Both the front and back images of the album are available on Psycroptic's Media Page, and they're definitely worth downloading.
Their song titles are also cool, like "Missionaries of a Future Time to Come." In the end, I decided against keeping this one because it was more sci-fi than swords-and-sorcery fantasy. If it's ever available used, you'd better believe I'll grab it in a heartbeat.

The Ultimate Destroyer, by Lair of the Minotaur

This was the one used CD I bought, and I was happy to take the opportunity to own another Lair of the Minotaur CD for only five dollars. It sounds like more of the same: loud, driving metal. Generic, mindless fun.

Finally, I give you the winner. One look at the album cover should reveal why I absolutely had to keep this album and declare it my latest selection in the Metal CD Project. So here it is. The Last Alliance, by Battlelore:
My word, people. Do you see this guy? Just look at that helmet! That sword! That ragged cape! This man is metal incarnate. Then, as an added bonus, the lyrics booklet features a quote from a Tolkien story (either Lord of the Rings or the Silmarillion) before every song. And you don't get more metal than Tolkien references.

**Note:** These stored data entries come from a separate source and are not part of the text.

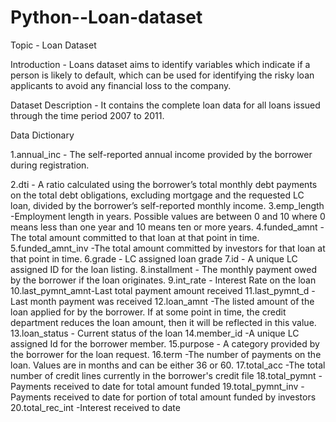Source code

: # Python--Loan-dataset

 Topic - Loan Dataset
 
 Introduction  - Loans dataset aims to identify variables which indicate if a person is likely to default, which can be used for identifying the risky loan applicants to avoid any financial loss to the company. 
 
 Dataset Description - It contains the complete loan data for all loans issued through the time period 2007 to 2011.
 
 Data Dictionary 
 
 1.annual_inc  - The self-reported annual income provided by the borrower during registration.
 
 2.dti  - A ratio calculated using the borrower’s total monthly debt payments on the total debt obligations, excluding mortgage and the requested LC loan, divided by the borrower’s self-reported monthly income.
 3.emp_length -Employment length in years. Possible values are between 0 and 10 where 0 means less than one year and 10 means ten or more years.
 4.funded_amnt   - The total amount committed to that loan at that point in time.
 5.funded_amnt_inv  -The total amount committed by investors for that loan at that point in time.
 6.grade  - LC assigned loan grade
 7.id -  A unique LC assigned ID for the loan listing.
 8.installment   - The monthly payment owed by the borrower if the loan originates.
 9.int_rate  - Interest Rate on the loan
 10.last_pymnt_amnt-Last total payment amount received
 11.last_pymnt_d  -Last month payment was received
 12.loan_amnt  -The listed amount of the loan applied for by the borrower. If at some point in time, the credit department reduces the loan amount, then it will be reflected in this value.
 13.loan_status  - Current status of the loan
 14.member_id -A unique LC assigned Id for the borrower member.
 15.purpose - A category provided by the borrower for the loan request.
 16.term  -The number of payments on the loan. Values are in months and can be either 36 or 60.
 17.total_acc -The total number of credit lines currently in the borrower's credit file
 18.total_pymnt -Payments received to date for total amount funded
 19.total_pymnt_inv -Payments received to date for portion of total amount funded by investors
 20.total_rec_int -Interest received to date
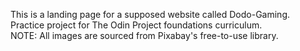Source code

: This is a landing page for a supposed website called Dodo-Gaming.<br>
Practice project for The Odin Project foundations curriculum.<br>
NOTE: All images are sourced from Pixabay's free-to-use library.
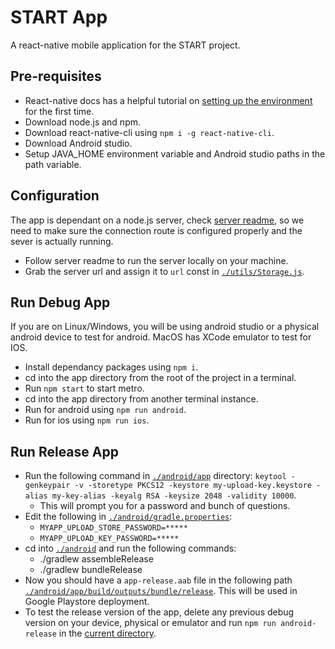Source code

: # START App
A react-native mobile application for the START project.

## Pre-requisites
- React-native docs has a helpful tutorial on [setting up the environment](https://reactnative.dev/docs/environment-setup) for the first time.
- Download node.js and npm.
- Download react-native-cli using `npm i -g react-native-cli`.
- Download Android studio.
- Setup JAVA_HOME environment variable and Android studio paths in the path variable.

## Configuration
The app is dependant on a node.js server, check [server readme](../server/README.md), so we need to make sure the connection route is configured properly and the sever is actually running. 

- Follow server readme to run the server locally on your machine.
- Grab the server url and assign it to `url` const in [`./utils/Storage.js`](./utils/Storage.js).

## Run Debug App
If you are on Linux/Windows, you will be using android studio or a physical android device to test for android. MacOS has XCode emulator to test for IOS.
- Install dependancy packages using `npm i`.
- cd into the app directory from the root of the project in a terminal.
- Run `npm start` to start metro.
- cd into the app directory from another terminal instance.
- Run for android using `npm run android`.
- Run for ios using `npm run ios`.

## Run Release App
- Run the following command in [`./android/app`](./android/app) directory: `keytool -genkeypair -v -storetype PKCS12 -keystore my-upload-key.keystore -alias my-key-alias -keyalg RSA -keysize 2048 -validity 10000`.
    * This will prompt you for a password and bunch of questions.
- Edit the following in [`./android/gradle.properties`](./android/gradle.properties):
    * `MYAPP_UPLOAD_STORE_PASSWORD=*****`
    * `MYAPP_UPLOAD_KEY_PASSWORD=*****`
- cd into [`./android`](./android) and run the following commands:
    * ./gradlew assembleRelease
    * ./gradlew bundleRelease
- Now you should have a `app-release.aab` file in the following path [`./android/app/build/outputs/bundle/release`](./android/app/build/outputs/bundle/release). This will be used in Google Playstore deployment.
- To test the release version of the app, delete any previous debug version on your device, physical or emulator and run `npm run android-release` in the [current directory](.).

It looks like most of Battlelore's albums have great art, especially this one, which deserves bonus points for being entitled Where the Shadows Lie:

I can't top that. Rock on.

Saturday, June 27, 2009

How to Introduce Songs at Live Shows

Ah, this is a song called "Killers," this one. Yeah. Give me some bad dreams, this one.
--Iron Maiden's Bruce Dickinson, introducing "Killers" at a live show

The first concert I ever went to was by Jethro Tull, and I've been to several more Tull shows since then. Ian Anderson (the guy in charge of the band, which doesn't actually have a member named Jethro Tull) always talks during the show, bantering with the audience and introducing songs. Sometimes he alludes to the songs before announcing their titles, so that the hardcore fans will know what he is talking about before the others do. For instance, he might say, "You know, people sometimes ask me when Gerald Bostock will write his next poem..." and the fans immediately know that he is referring to "Thick as a Brick."

I think this is an awesome way for a band to connect with its fans, and it sets the live performance apart from listening to the album at home. When I went to see Nine Inch Nails, I was disappointed by how little Trent Reznor talked between songs. He mostly launched from one song to the next, sometimes alluding to which album the next song would be from. Of course, Nine Inch Nails is amazing live thanks to the awesome stage show they put on, so maybe they don't need audience banter to make the experience worthwhile.

What do you think? Should bands take the time to talk to their audience at live shows, or is it something that's cool, but not vital? Also, is there a band that you think does an especially good job at talking to the audience, or a certain introduction to a song that you think is great?


Sunday, June 21, 2009

RIP Rasputin, Summer 2007-June, 2009

I came home from a trip to Utah for Chuck's funeral to find Rasputin dead in his cage. I am afraid that I do not have the time right now to properly write about this friendly rat or to do his life justice. As a young rat, he was friendly, adventurous, and fun. As an adult, he was a squishy "fatass" who endeared himself to everyone who met him. As an older rat, he was a distinguished gent, a bit bony and somewhat bald behind the ears, but great company. I will miss him.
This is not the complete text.